___ TASK INPUT

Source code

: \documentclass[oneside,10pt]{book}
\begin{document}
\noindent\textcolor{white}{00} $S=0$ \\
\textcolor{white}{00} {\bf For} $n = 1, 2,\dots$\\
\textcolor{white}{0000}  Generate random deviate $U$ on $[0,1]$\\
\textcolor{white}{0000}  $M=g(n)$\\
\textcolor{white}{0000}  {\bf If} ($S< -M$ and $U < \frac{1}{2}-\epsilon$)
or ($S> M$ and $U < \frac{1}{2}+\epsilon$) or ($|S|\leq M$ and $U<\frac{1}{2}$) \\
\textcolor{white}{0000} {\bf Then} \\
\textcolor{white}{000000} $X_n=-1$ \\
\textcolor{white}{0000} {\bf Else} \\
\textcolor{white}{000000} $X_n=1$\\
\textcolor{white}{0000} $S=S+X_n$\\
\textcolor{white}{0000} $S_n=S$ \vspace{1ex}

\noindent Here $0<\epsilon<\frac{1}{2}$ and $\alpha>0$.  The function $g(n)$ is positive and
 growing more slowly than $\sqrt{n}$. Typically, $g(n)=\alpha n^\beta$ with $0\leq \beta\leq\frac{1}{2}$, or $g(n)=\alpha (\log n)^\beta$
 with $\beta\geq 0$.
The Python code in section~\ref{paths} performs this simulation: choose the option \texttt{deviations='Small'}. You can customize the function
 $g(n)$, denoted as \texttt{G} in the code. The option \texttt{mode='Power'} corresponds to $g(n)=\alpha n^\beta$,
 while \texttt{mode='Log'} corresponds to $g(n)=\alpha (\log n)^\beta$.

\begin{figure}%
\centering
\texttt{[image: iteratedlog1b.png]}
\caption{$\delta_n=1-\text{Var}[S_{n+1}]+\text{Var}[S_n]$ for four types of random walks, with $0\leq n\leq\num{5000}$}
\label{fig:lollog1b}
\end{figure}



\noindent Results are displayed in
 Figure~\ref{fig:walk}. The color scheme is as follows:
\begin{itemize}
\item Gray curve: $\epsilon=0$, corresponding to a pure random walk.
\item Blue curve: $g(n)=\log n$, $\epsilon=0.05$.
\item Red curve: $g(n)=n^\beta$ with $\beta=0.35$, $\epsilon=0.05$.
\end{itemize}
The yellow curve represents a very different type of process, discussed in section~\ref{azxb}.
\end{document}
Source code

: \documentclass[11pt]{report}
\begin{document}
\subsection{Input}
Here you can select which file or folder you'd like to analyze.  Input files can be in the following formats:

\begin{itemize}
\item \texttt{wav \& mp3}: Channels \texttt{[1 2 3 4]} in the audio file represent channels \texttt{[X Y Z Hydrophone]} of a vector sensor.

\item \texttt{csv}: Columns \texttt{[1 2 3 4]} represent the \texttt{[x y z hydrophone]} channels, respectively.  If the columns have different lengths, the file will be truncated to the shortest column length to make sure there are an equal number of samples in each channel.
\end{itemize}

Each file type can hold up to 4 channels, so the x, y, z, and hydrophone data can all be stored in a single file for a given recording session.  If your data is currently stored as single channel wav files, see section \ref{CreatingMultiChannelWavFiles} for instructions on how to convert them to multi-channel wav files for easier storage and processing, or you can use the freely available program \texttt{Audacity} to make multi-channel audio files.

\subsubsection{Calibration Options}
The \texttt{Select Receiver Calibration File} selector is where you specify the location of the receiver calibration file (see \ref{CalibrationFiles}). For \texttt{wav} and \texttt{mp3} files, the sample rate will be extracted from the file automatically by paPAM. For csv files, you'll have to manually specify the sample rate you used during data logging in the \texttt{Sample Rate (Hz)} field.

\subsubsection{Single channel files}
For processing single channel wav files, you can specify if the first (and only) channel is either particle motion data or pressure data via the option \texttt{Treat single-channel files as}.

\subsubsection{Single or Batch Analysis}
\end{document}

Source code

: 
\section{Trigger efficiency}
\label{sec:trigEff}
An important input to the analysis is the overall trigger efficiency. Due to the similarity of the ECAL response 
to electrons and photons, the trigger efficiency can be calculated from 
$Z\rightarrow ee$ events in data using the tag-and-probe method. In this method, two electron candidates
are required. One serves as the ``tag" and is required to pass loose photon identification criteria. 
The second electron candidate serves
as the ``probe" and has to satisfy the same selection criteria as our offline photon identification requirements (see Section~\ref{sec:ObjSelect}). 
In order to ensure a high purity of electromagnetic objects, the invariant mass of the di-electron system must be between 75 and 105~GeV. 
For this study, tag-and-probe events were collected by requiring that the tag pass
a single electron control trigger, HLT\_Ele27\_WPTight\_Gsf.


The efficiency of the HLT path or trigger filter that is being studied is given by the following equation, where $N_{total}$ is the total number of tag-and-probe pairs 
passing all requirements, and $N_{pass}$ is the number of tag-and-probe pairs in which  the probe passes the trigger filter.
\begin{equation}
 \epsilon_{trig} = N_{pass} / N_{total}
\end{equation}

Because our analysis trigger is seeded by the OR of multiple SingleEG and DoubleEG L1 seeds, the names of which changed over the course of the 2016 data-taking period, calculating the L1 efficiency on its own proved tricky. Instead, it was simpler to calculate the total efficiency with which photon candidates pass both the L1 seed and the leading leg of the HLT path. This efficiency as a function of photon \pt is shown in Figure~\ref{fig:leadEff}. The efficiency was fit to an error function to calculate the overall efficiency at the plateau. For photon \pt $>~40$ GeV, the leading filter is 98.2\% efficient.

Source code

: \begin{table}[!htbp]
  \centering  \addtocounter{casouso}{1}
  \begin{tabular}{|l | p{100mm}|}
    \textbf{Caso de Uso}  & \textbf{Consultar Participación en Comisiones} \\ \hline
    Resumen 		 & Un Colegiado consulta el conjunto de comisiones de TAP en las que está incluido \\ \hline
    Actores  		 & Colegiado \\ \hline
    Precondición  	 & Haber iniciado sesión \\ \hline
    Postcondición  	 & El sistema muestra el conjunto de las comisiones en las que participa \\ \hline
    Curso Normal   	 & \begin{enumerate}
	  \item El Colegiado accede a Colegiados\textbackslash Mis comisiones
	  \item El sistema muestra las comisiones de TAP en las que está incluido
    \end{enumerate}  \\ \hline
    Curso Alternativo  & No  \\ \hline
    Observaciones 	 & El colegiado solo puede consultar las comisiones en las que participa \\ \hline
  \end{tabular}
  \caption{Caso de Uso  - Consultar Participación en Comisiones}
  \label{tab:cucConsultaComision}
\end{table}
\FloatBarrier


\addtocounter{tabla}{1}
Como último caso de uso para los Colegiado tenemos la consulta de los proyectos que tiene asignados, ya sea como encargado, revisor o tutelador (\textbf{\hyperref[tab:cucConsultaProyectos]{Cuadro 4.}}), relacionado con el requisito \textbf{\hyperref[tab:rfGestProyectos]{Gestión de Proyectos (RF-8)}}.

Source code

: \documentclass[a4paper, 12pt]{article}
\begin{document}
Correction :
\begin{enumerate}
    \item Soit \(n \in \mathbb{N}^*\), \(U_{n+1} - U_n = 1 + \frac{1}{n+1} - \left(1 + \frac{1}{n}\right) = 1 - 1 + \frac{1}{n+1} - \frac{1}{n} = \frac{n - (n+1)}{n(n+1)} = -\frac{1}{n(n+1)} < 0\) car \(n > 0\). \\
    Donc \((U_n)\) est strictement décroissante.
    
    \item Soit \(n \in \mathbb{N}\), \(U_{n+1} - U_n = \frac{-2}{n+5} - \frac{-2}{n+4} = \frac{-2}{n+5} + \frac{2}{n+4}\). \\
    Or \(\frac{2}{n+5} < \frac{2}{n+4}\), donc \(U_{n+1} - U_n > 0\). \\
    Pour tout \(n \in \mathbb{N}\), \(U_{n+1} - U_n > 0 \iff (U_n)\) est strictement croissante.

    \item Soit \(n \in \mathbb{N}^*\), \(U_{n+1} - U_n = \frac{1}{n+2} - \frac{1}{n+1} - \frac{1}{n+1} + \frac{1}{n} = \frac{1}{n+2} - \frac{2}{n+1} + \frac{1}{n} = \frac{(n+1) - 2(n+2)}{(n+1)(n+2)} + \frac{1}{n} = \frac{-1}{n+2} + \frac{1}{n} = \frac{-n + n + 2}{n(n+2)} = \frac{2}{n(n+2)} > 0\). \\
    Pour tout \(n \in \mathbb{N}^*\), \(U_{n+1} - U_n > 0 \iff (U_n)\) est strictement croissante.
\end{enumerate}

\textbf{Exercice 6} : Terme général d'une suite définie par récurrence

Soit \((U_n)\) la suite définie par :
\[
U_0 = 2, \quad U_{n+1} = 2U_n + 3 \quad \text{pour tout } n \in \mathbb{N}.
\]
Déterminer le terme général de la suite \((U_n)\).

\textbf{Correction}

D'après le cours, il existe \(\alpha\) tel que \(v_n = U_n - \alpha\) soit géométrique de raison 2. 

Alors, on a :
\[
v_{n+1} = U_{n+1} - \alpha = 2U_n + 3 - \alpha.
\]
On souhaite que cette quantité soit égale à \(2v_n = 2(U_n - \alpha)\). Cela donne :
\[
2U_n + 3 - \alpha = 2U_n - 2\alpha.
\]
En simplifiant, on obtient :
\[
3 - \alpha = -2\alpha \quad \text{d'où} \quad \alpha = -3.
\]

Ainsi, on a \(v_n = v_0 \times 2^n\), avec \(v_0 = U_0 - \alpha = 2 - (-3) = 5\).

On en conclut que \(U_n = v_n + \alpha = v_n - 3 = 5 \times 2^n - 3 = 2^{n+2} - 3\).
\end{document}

______

EXERCISE DETAILS: Please list every line of the records that contains "probe".

ANSWER BOX:
$Z\rightarrow ee$ events in data using the tag-and-probe method. In this method, two electron candidates
as the ``probe" and has to satisfy the same selection criteria as our offline photon identification requirements (see Section~\ref{sec:ObjSelect}). 
For this study, tag-and-probe events were collected by requiring that the tag pass
The efficiency of the HLT path or trigger filter that is being studied is given by the following equation, where $N_{total}$ is the total number of tag-and-probe pairs 
passing all requirements, and $N_{pass}$ is the number of tag-and-probe pairs in which  the probe passes the trigger filter.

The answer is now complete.